[SciPy-user] Fastest python extension for tiny functions?

Sun Dec 3 22:58:56 EST 2006

Anand Patil wrote:
> Hi all,
>
> I have some very light functions that get called enormous numbers of 
> times. I'd like to get them running as fast as possible, even if it 
> makes them ugly. The functions do several integer comparisons but no 
> floating-point computation, so I'd like to port them to C/C++ rather 
> than Fortran.
>
> While weave.inline has been rocking my world for most applications, on 
> my computer the gateway alone seems to take about 1s per 100k calls, 
> which is quite a bit of overhead for functions this small. Could anyone 
> help me figure out which python-to-C method (swig, boost::python, etc) 
> is fastest for tiny functions? I know ahead of time what types all the 
> arguments will be.
I have the same problem for some recursive problems which are not easy 
to "vectorize" (recursive stochastic approximation). I don't know your 
case, but I think mine is typical. I have a function which is computive 
intensive, but works on numpy arrays instead of looping using python. 
The function checks its arguments, the implementation is left to an 
other function etc... All the checking + function call is really 
expensive once you send only one sample instead of a whole array (the 
function itself, in C, would take a few 100/1000 cycles). My approach so 
far is
    1 First, implements the algorithm as straightforward as possible, 
and keep it as a reference :)
    2 Then profile it significantly to be sure that you have a problem 
where you think you have a problem (under linux, I found hotshot + 
kcachegrind really useful for this, thanks to the graphical call tree 
with the cost at each node).
    2 To slightly change the api: basically, you have to trade 
flexibility for speed. You have to give up flexibility ie your function 
won't be reusable in other cases, but it is tiny, so it is OK. I check 
the arguments in the "root function", and loop in python using a special 
purpose, ugly function without argument checking in python first, and 
once I checked it worked, in pure C python, without arguments checking.

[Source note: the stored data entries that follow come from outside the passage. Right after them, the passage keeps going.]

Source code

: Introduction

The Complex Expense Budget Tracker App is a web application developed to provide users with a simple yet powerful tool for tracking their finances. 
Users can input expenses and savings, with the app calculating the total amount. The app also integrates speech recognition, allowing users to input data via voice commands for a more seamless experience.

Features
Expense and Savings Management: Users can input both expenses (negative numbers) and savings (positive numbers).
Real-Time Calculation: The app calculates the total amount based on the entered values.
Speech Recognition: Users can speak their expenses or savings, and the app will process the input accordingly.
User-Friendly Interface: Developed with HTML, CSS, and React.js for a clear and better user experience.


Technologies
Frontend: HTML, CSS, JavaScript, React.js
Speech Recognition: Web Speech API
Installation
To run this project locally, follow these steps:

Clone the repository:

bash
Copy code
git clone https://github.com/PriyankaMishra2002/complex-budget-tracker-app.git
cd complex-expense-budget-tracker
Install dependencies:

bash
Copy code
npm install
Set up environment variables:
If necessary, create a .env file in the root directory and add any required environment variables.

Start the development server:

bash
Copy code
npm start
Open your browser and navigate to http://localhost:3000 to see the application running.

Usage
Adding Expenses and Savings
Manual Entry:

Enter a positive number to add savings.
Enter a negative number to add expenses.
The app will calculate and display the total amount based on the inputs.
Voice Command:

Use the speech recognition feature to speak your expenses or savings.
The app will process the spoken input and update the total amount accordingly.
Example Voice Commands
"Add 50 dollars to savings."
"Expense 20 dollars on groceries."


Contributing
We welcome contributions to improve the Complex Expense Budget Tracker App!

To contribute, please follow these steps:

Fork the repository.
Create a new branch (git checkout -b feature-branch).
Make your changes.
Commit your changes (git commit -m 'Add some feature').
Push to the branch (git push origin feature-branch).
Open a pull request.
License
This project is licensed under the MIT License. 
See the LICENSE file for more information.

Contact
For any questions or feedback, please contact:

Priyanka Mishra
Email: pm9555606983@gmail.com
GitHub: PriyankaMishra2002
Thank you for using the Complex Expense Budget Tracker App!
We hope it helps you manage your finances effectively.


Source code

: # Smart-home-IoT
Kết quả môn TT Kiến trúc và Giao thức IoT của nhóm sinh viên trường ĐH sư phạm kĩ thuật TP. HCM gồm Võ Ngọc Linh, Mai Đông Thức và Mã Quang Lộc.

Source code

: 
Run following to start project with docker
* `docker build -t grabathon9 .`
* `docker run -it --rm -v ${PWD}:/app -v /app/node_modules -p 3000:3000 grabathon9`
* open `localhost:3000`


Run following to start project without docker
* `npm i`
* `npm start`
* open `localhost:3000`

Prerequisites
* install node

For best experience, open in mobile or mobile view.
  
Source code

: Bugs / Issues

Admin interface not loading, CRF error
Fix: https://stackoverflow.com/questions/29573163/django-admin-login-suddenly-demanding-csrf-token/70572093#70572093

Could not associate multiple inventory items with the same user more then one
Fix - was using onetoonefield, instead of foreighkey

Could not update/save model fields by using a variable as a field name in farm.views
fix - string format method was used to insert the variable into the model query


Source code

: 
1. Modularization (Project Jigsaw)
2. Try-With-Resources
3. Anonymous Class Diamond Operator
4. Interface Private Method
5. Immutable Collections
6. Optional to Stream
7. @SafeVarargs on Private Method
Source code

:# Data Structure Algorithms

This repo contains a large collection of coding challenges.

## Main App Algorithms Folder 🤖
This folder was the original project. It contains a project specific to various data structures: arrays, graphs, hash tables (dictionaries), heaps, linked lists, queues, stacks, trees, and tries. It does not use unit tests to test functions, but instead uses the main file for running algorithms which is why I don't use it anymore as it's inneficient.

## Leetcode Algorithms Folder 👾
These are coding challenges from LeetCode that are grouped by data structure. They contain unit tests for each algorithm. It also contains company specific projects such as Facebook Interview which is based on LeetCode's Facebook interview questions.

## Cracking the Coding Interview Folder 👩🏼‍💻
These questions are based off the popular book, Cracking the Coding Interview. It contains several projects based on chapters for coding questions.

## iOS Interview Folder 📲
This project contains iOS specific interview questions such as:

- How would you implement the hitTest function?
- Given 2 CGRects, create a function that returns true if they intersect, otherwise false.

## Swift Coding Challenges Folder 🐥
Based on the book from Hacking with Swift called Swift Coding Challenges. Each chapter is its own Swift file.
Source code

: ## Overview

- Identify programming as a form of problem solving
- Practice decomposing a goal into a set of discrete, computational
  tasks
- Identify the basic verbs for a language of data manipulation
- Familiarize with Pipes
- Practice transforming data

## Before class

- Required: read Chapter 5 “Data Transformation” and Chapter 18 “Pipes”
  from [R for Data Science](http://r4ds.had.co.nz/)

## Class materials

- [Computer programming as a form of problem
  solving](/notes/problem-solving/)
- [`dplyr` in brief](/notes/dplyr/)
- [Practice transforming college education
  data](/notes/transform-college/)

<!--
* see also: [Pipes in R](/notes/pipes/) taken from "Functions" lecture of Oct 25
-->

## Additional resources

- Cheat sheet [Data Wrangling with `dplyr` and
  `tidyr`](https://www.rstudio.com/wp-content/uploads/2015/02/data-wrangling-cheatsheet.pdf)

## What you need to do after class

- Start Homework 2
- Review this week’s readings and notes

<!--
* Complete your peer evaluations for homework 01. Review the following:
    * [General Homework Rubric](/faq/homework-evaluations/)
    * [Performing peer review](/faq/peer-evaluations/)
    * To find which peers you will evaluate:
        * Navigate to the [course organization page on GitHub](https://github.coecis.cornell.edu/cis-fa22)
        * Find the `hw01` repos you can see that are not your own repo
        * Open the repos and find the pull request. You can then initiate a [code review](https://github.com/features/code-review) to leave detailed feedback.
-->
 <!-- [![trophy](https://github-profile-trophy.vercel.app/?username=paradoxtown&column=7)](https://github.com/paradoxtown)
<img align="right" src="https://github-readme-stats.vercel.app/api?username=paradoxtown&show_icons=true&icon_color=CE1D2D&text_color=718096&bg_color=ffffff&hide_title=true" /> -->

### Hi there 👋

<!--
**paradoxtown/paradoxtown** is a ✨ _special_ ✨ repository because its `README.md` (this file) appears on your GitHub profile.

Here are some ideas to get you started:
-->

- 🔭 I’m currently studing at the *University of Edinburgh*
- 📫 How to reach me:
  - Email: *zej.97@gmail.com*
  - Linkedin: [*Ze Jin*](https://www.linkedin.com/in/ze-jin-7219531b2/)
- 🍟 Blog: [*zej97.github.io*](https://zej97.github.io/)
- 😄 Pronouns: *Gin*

    For 2, and for the scale you are talking about (100k functions / s; 
I don't know your computer's CPU power, but on my fairly recent 
computer, this scale definitely shows the limits of actual python 
implementation, where function calls are expensive), ctypes is too 
expensive in my experience, when passing at least one numpy array: the 
call from_param used for any argument passing is itself a python 
function call, which is expensive. Also, you should avoid any superflous 
other function call (in python); in my case, with my special purpose 
function, by removing all the intermediate layers, I got a speed up of 
5x. For example, juste by removing calls to functions such as 
atleast_2d, shape, etc... I already got a 2x speed up !

    When I am done, as the code is part of the pyem toolbox in 
scipy.sandbox, you may take a look if you want (the change will be 
documented),

    cheers,

    David